In a typical three-hour morning cruise, our driver-guide Brett Du Bois and extraordinarily sharp-eyed tracker Antony Ubissi bring us without fail to where the lion and antelope play, not to mention the kudu, gnu, mongoose, baboon, eland, leopard, hippo, rhino, giraffe, vulture, impala, duiker and most members of the African Ark, bar the cheetah and zebra. With the onset of midday heat this grand menagerie retreats to rest and conserve energy. Around 4.30pm when it’s again cool for cats, the animals begin to forage once more and we, too, head out again. We track them until dusk, halting midway for a very civilised sun-downer at the appointed magic moment.
On each excursion Africa’s predators, along with sundry herbivores, parade unperturbed before, behind and even under our Land Rover. Because there has been no hunting here for over 30 years the leopards, for instance, are so at-ease near humans that they prowl nonchalantly beside us. Similarly, a pride of 13 lions – mothers and cubs – that we follow during two days, treats our mount as no more than a dumb metal dinosaur worthy of neither eating nor fleeing. The older lionesses are far more concerned with two grizzly
males stalking them, seemingly intent on hunting their young cubs for a lazy lunch. Yes, we humans aren’t the only cannibals.
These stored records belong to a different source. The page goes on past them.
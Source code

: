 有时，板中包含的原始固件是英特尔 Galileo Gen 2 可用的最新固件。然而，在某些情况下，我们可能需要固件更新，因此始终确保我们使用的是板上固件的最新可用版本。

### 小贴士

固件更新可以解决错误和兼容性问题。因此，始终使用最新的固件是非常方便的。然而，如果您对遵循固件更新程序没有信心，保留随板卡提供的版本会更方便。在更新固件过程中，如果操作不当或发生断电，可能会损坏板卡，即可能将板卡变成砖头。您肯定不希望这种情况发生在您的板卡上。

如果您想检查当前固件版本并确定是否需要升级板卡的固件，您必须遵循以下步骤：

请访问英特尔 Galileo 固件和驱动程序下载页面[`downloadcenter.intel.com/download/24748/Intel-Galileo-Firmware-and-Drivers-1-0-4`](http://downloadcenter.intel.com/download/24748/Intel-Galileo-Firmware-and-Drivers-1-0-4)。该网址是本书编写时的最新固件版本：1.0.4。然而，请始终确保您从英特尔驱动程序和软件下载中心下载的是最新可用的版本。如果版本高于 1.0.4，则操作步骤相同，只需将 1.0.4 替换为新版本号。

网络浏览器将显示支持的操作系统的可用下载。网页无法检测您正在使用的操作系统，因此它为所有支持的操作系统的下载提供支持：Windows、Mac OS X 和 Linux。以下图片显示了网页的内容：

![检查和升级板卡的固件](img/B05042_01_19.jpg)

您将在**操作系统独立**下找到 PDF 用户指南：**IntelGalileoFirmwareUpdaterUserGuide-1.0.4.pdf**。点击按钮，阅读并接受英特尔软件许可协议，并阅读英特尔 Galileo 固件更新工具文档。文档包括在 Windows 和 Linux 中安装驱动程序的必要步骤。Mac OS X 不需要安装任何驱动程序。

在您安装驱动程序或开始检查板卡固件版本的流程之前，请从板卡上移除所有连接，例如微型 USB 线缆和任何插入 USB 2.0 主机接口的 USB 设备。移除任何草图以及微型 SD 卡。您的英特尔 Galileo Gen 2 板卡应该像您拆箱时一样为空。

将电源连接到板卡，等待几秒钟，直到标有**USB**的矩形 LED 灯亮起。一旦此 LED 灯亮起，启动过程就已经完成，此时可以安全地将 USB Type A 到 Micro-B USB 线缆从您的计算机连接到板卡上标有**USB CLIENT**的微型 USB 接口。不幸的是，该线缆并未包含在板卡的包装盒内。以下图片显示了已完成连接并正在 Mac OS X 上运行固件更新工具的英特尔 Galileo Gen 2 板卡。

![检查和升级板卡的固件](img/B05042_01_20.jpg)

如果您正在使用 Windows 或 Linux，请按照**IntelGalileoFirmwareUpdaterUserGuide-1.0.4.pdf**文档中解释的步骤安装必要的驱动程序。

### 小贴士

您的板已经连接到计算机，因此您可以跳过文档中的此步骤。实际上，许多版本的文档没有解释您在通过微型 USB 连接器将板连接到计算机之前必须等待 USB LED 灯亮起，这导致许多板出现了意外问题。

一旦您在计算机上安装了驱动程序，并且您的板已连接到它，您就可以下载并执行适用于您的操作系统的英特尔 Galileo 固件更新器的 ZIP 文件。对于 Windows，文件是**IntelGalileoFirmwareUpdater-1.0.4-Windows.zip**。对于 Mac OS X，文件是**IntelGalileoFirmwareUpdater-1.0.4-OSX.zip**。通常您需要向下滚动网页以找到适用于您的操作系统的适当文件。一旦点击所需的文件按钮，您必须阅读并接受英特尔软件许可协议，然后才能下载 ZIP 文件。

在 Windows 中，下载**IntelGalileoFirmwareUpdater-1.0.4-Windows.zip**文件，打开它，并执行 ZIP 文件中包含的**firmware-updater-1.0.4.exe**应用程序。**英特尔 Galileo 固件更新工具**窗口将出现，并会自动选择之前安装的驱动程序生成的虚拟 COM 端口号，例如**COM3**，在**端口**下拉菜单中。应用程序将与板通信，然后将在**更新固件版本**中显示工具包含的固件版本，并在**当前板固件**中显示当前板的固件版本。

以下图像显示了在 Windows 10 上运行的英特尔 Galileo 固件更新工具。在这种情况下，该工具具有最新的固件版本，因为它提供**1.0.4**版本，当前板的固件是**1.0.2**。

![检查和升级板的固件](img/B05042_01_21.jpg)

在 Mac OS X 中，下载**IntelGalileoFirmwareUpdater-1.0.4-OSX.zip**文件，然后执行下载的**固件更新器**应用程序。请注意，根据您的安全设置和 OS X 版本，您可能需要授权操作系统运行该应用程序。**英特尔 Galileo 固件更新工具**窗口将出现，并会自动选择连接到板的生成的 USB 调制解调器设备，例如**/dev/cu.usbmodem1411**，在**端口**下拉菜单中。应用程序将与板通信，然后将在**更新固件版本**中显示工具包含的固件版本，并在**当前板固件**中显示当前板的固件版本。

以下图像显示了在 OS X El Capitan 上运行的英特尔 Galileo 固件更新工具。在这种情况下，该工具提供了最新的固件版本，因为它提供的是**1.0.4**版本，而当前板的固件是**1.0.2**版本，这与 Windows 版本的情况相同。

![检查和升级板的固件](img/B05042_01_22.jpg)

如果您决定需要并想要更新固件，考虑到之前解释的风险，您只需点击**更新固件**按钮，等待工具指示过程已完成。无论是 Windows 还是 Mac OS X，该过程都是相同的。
Wild, vast and dramatic, Sabi Sabi Reserve in South Africa’s Mpumalanga Province shares fenceless borders with its enormous neighbour, Kruger National Park and all that roam within. For many of those creatures the playbook of life is basically “kill and be killed.” Fortunately, life for us is far more genteel in the newly refurbished Earth Lodge, the premium accommodation among Sabi Sabi’s four luxury lodges.
The other three lodges – Selati Camp, Bush Lodge and Little Bush Camp – are superb examples, in sepia, as it were, of classic, African colonial-style design and décor. By way of contrast, Le Corbusier wearing an Afro might have designed the unique Earth Lodge. Its 13 stand-alone guest suites and main receptiondining buildings are low-set, austere, modern concrete constructions in earth tones, recessed into the hillsides. My “Bwana bunker” (so to speak) is very smartly appointed with art, Wi-Fi and good lighting, and no television. Instead of CNN I have panoramic windows that look out across the plains, there to reveal at times rhino, elephant or waterbuck.
The Earth Lodge suites are cool, enormous (108 square metres) and blessed by a bathroom you could almost live in – huge tub and torrential shower – plus that outdoor plunge pool. Meanwhile back at the public areas – reception, bar, spa, dining, library and wine cellar – there’s plenty to explore and savour. The cuisine is contemporary and international, with occasional game meat such as tender gemsbok venison, plus an impeccable, all-South African wine list.
Our guides are superstars at finding needle- in- a-haystack creatures, but the good cheer and general loveliness of the less celebrated local staff, such as waiters, cannot go un-remarked upon. Pointing to the full moon, one woman explains to me that where we Westerners see “the man in the moon”, Africans see a mother and child. Once you know it, you’ll never miss it.
Sabi Sabi Reserve is prolific with both bigname game and less lauded creatures. Among the latter is the elegant champagne bird, which has changed its name from “black-bellied bustard” – as you would. And there’s no-one’s favourite, the dour buffalo, whose split carapace of horn resembles a barrister’s grubby wig or, when riled, psychosis with a centre-part. Such is the huge variety at Sabi Sabi that the constant, post-safari question, “Did you see the Big Five?” quickly becomes banal. My answer was, “No. But we did see the Big Twenty.”